*** Opening GIVEN RECORDS ***
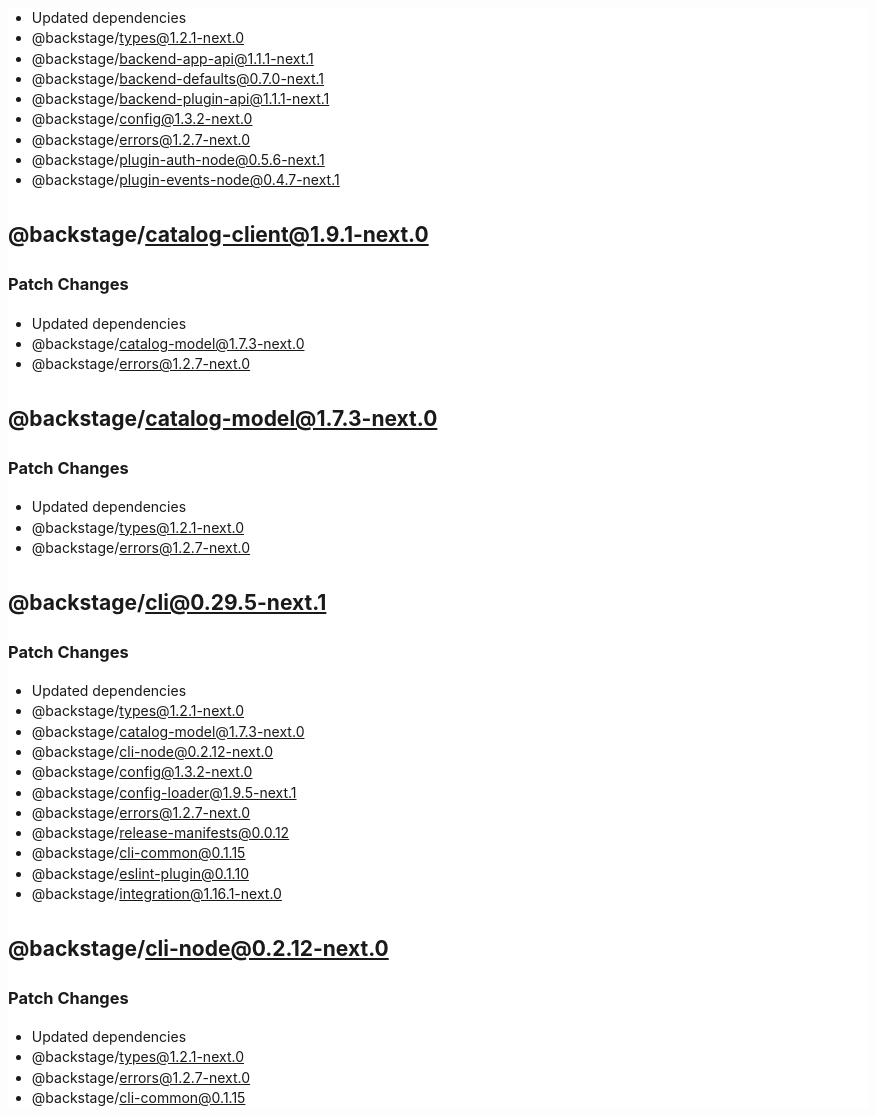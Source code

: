 - Updated dependencies
 - @backstage/types@1.2.1-next.0
 - @backstage/backend-app-api@1.1.1-next.1
 - @backstage/backend-defaults@0.7.0-next.1
 - @backstage/backend-plugin-api@1.1.1-next.1
 - @backstage/config@1.3.2-next.0
 - @backstage/errors@1.2.7-next.0
 - @backstage/plugin-auth-node@0.5.6-next.1
 - @backstage/plugin-events-node@0.4.7-next.1

## @backstage/catalog-client@1.9.1-next.0

### Patch Changes

- Updated dependencies
 - @backstage/catalog-model@1.7.3-next.0
 - @backstage/errors@1.2.7-next.0

## @backstage/catalog-model@1.7.3-next.0

### Patch Changes

- Updated dependencies
 - @backstage/types@1.2.1-next.0
 - @backstage/errors@1.2.7-next.0

## @backstage/cli@0.29.5-next.1

### Patch Changes

- Updated dependencies
 - @backstage/types@1.2.1-next.0
 - @backstage/catalog-model@1.7.3-next.0
 - @backstage/cli-node@0.2.12-next.0
 - @backstage/config@1.3.2-next.0
 - @backstage/config-loader@1.9.5-next.1
 - @backstage/errors@1.2.7-next.0
 - @backstage/release-manifests@0.0.12
 - @backstage/cli-common@0.1.15
 - @backstage/eslint-plugin@0.1.10
 - @backstage/integration@1.16.1-next.0

## @backstage/cli-node@0.2.12-next.0

### Patch Changes

- Updated dependencies
 - @backstage/types@1.2.1-next.0
 - @backstage/errors@1.2.7-next.0
 - @backstage/cli-common@0.1.15
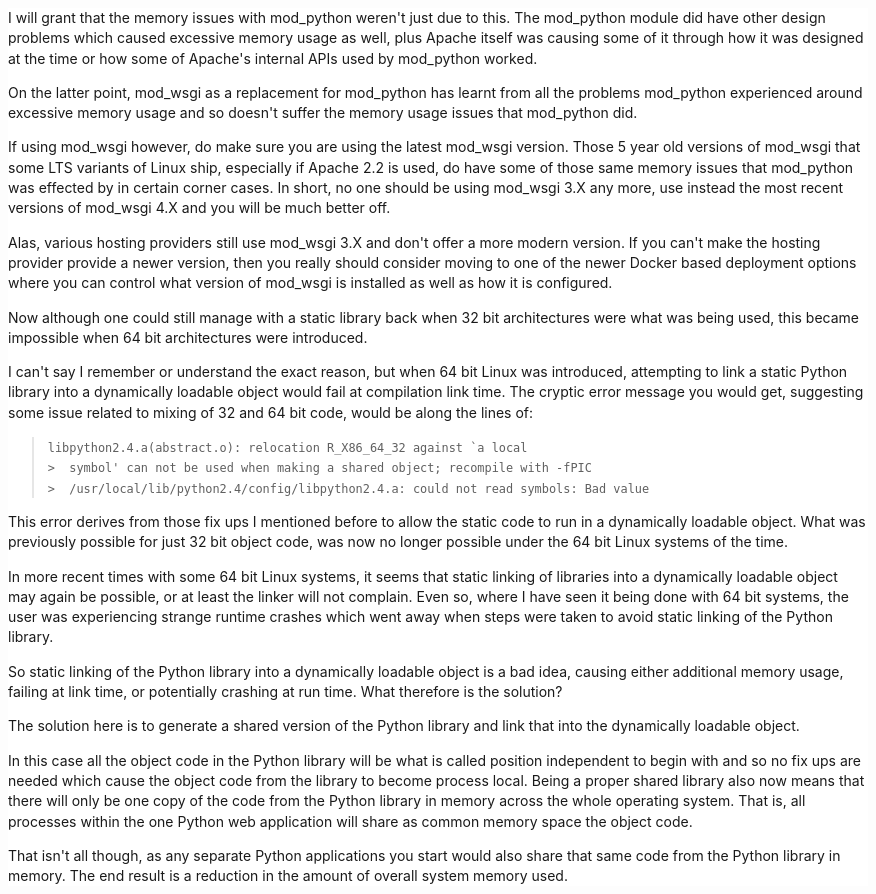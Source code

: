 I will grant that the memory issues with mod\_python weren't just due to this. The mod\_python module did have other design problems which caused excessive memory usage as well, plus Apache itself was causing some of it through how it was designed at the time or how some of Apache's internal APIs used by mod\_python worked.

On the latter point, mod\_wsgi as a replacement for mod\_python has learnt from all the problems mod\_python experienced around excessive memory usage and so doesn't suffer the memory usage issues that mod\_python did.

If using mod\_wsgi however, do make sure you are using the latest mod\_wsgi version. Those 5 year old versions of mod\_wsgi that some LTS variants of Linux ship, especially if Apache 2.2 is used, do have some of those same memory issues that mod\_python was effected by in certain corner cases. In short, no one should be using mod\_wsgi 3.X any more, use instead the most recent versions of mod\_wsgi 4.X and you will be much better off.

Alas, various hosting providers still use mod\_wsgi 3.X and don't offer a more modern version. If you can't make the hosting provider provide a newer version, then you really should consider moving to one of the newer Docker based deployment options where you can control what version of mod\_wsgi is installed as well as how it is configured.

Now although one could still manage with a static library back when 32 bit architectures were what was being used, this became impossible when 64 bit architectures were introduced.

I can't say I remember or understand the exact reason, but when 64 bit Linux was introduced, attempting to link a static Python library into a dynamically loadable object would fail at compilation link time. The cryptic error message you would get, suggesting some issue related to mixing of 32 and 64 bit code, would be along the lines of:

> 
>     libpython2.4.a(abstract.o): relocation R_X86_64_32 against `a local  
>     >  symbol' can not be used when making a shared object; recompile with -fPIC  
>     >  /usr/local/lib/python2.4/config/libpython2.4.a: could not read symbols: Bad value

This error derives from those fix ups I mentioned before to allow the static code to run in a dynamically loadable object. What was previously possible for just 32 bit object code, was now no longer possible under the 64 bit Linux systems of the time.

In more recent times with some 64 bit Linux systems, it seems that static linking of libraries into a dynamically loadable object may again be possible, or at least the linker will not complain. Even so, where I have seen it being done with 64 bit systems, the user was experiencing strange runtime crashes which went away when steps were taken to avoid static linking of the Python library.

So static linking of the Python library into a dynamically loadable object is a bad idea, causing either additional memory usage, failing at link time, or potentially crashing at run time. What therefore is the solution?

The solution here is to generate a shared version of the Python library and link that into the dynamically loadable object.

In this case all the object code in the Python library will be what is called position independent to begin with and so no fix ups are needed which cause the object code from the library to become process local. Being a proper shared library also now means that there will only be one copy of the code from the Python library in memory across the whole operating system. That is, all processes within the one Python web application will share as common memory space the object code.

That isn't all though, as any separate Python applications you start would also share that same code from the Python library in memory. The end result is a reduction in the amount of overall system memory used.
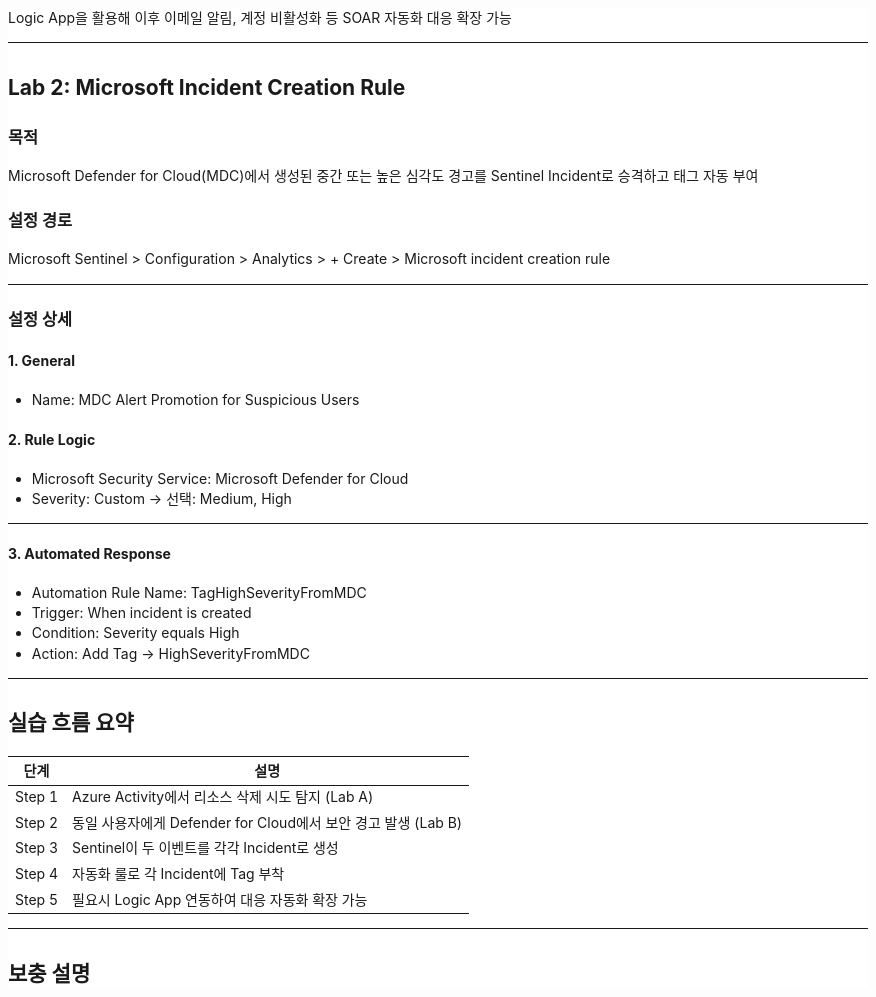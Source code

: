 Logic App을 활용해 이후 이메일 알림, 계정 비활성화 등 SOAR 자동화 대응 확장 가능

---

## Lab 2: Microsoft Incident Creation Rule

### 목적
Microsoft Defender for Cloud(MDC)에서 생성된 중간 또는 높은 심각도 경고를 Sentinel Incident로 승격하고 태그 자동 부여

### 설정 경로
Microsoft Sentinel > Configuration > Analytics > + Create > Microsoft incident creation rule

---

### 설정 상세

#### 1. General
- Name: MDC Alert Promotion for Suspicious Users

#### 2. Rule Logic
- Microsoft Security Service: Microsoft Defender for Cloud
- Severity: Custom → 선택: Medium, High

---

#### 3. Automated Response
- Automation Rule Name: TagHighSeverityFromMDC
- Trigger: When incident is created
- Condition: Severity equals High
- Action: Add Tag → HighSeverityFromMDC

---

## 실습 흐름 요약

| 단계 | 설명 |
|------|------|
| Step 1 | Azure Activity에서 리소스 삭제 시도 탐지 (Lab A) |
| Step 2 | 동일 사용자에게 Defender for Cloud에서 보안 경고 발생 (Lab B) |
| Step 3 | Sentinel이 두 이벤트를 각각 Incident로 생성 |
| Step 4 | 자동화 룰로 각 Incident에 Tag 부착 |
| Step 5 | 필요시 Logic App 연동하여 대응 자동화 확장 가능 |

---

## 보충 설명
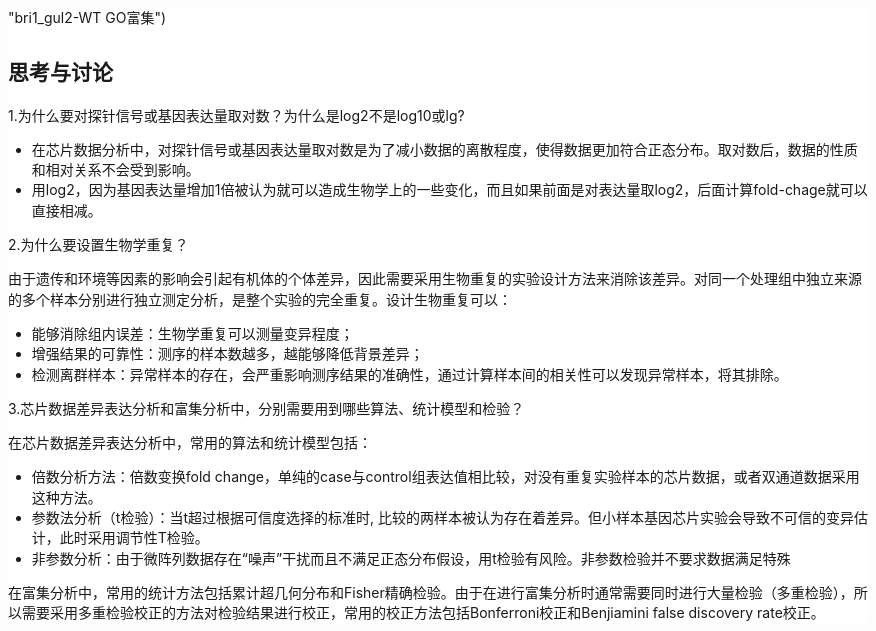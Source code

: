 "bri1_gul2-WT GO富集")

## 思考与讨论

1.为什么要对探针信号或基因表达量取对数？为什么是log2不是log10或lg?

* 在芯片数据分析中，对探针信号或基因表达量取对数是为了减小数据的离散程度，使得数据更加符合正态分布。取对数后，数据的性质和相对关系不会受到影响。
* 用log2，因为基因表达量增加1倍被认为就可以造成生物学上的一些变化，而且如果前面是对表达量取log2，后面计算fold-chage就可以直接相减。

2.为什么要设置生物学重复？

由于遗传和环境等因素的影响会引起有机体的个体差异，因此需要采用生物重复的实验设计方法来消除该差异。对同一个处理组中独立来源的多个样本分别进行独立测定分析，是整个实验的完全重复。设计生物重复可以：

* 能够消除组内误差：生物学重复可以测量变异程度；
* 增强结果的可靠性：测序的样本数越多，越能够降低背景差异；
* 检测离群样本：异常样本的存在，会严重影响测序结果的准确性，通过计算样本间的相关性可以发现异常样本，将其排除。

3.芯片数据差异表达分析和富集分析中，分别需要用到哪些算法、统计模型和检验？

在芯片数据差异表达分析中，常用的算法和统计模型包括：

* 倍数分析方法：倍数变换fold change，单纯的case与control组表达值相比较，对没有重复实验样本的芯片数据，或者双通道数据采用这种方法。
* 参数法分析（t检验）：当t超过根据可信度选择的标准时, 比较的两样本被认为存在着差异。但小样本基因芯片实验会导致不可信的变异估计，此时采用调节性T检验。
* 非参数分析：由于微阵列数据存在“噪声”干扰而且不满足正态分布假设，用t检验有风险。非参数检验并不要求数据满足特殊

在富集分析中，常用的统计方法包括累计超几何分布和Fisher精确检验。由于在进行富集分析时通常需要同时进行大量检验（多重检验），所以需要采用多重检验校正的方法对检验结果进行校正，常用的校正方法包括Bonferroni校正和Benjiamini false discovery rate校正。


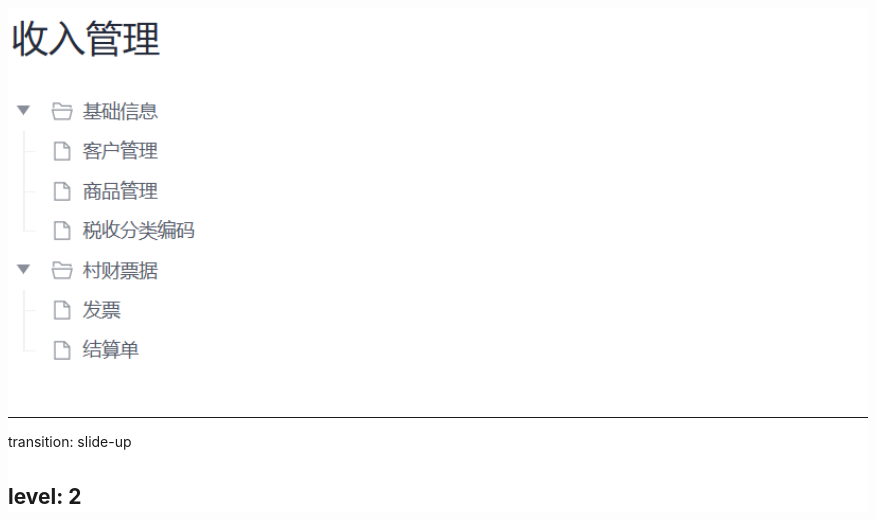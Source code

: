   <img src="/public/skgl.png" height="390px" />

 
<style>
h1 {
  background-color: #2B90B6;
  background-image: linear-gradient(45deg, #4EC5D4 10%, #146b8c 20%);
  background-size: 100%;
  -webkit-background-clip: text;
  -moz-background-clip: text;
  -webkit-text-fill-color: transparent;
  -moz-text-fill-color: transparent;
}
</style>

---
transition: slide-up

level: 2
---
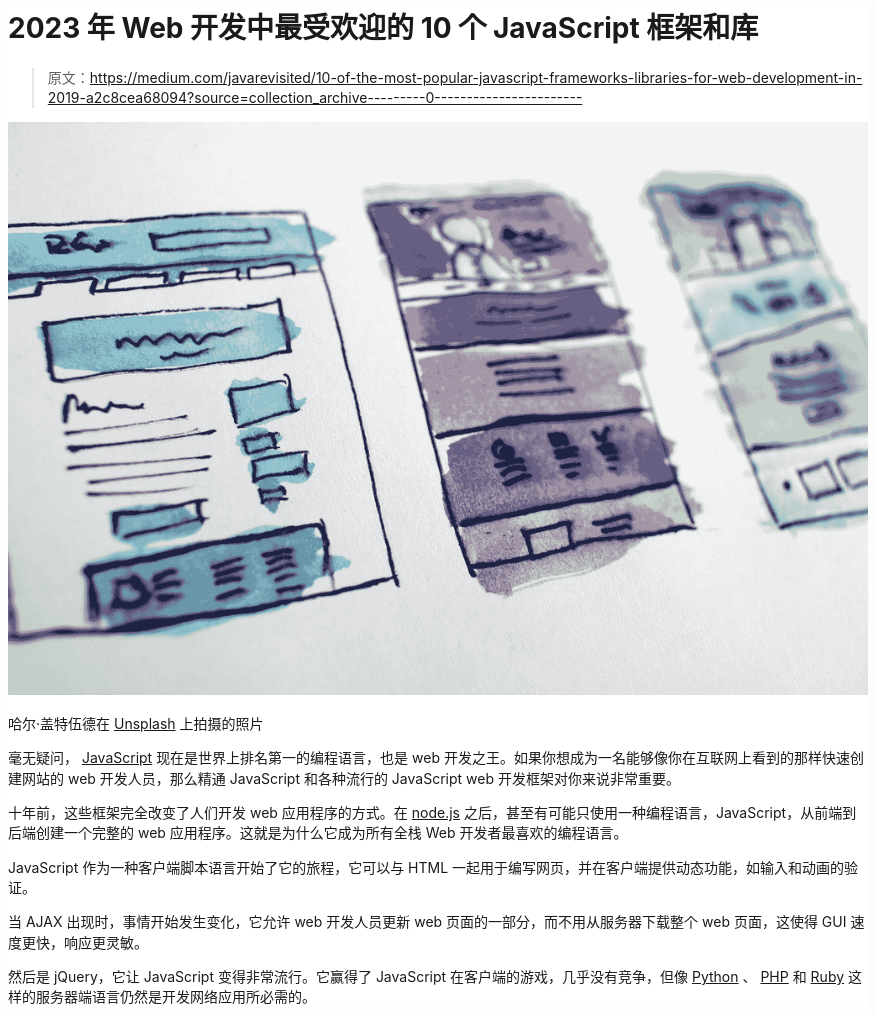 # 2023 年 Web 开发中最受欢迎的 10 个 JavaScript 框架和库

> 原文：<https://medium.com/javarevisited/10-of-the-most-popular-javascript-frameworks-libraries-for-web-development-in-2019-a2c8cea68094?source=collection_archive---------0----------------------->

[![](img/41b9b60f20cc8c9184456338ca06880a.png)](https://www.udemy.com/the-complete-nodejs-developer-course-2/?ranMID=39197&ranEAID=JVFxdTr9V80&ranSiteID=JVFxdTr9V80-upaXmWhSB2BH051Pk5Ly5g&LSNPUBID=JVFxdTr9V80)

哈尔·盖特伍德在 [Unsplash](https://unsplash.com?utm_source=medium&utm_medium=referral) 上拍摄的照片

毫无疑问， [JavaScript](https://javarevisited.blogspot.com/2018/06/top-10-courses-to-learn-javascript-in.html) 现在是世界上排名第一的编程语言，也是 web 开发之王。如果你想成为一名能够像你在互联网上看到的那样快速创建网站的 web 开发人员，那么精通 JavaScript 和各种流行的 JavaScript web 开发框架对你来说非常重要。

十年前，这些框架完全改变了人们开发 web 应用程序的方式。在 [node.js](http://javarevisited.blogspot.sg/2018/01/top-5-nodejs-and-express-js-online-courses-for-web-developers.html) 之后，甚至有可能只使用一种编程语言，JavaScript，从前端到后端创建一个完整的 web 应用程序。这就是为什么它成为所有全栈 Web 开发者最喜欢的编程语言。

JavaScript 作为一种客户端脚本语言开始了它的旅程，它可以与 HTML 一起用于编写网页，并在客户端提供动态功能，如输入和动画的验证。

当 AJAX 出现时，事情开始发生变化，它允许 web 开发人员更新 web 页面的一部分，而不用从服务器下载整个 web 页面，这使得 GUI 速度更快，响应更灵敏。

然后是 jQuery，它让 JavaScript 变得非常流行。它赢得了 JavaScript 在客户端的游戏，几乎没有竞争，但像 [Python](https://javarevisited.blogspot.com/2018/12/10-free-python-courses-for-programmers.html) 、 [PHP](http://www.java67.com/2018/02/5-free-php-and-mysql-courses-for-web-developers.html) 和 [Ruby](http://www.java67.com/2018/02/5-free-ruby-and-rails-courses-to-learn-online.html) 这样的服务器端语言仍然是开发网络应用所必需的。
*** Closing GIVEN RECORDS ***
__TASK DETAILS__: If a line in the entries holds the string "catalog", copy it.

__FINISHED TASK__:
## @backstage/catalog-client@1.9.1-next.0
 - @backstage/catalog-model@1.7.3-next.0
## @backstage/catalog-model@1.7.3-next.0
 - @backstage/catalog-model@1.7.3-next.0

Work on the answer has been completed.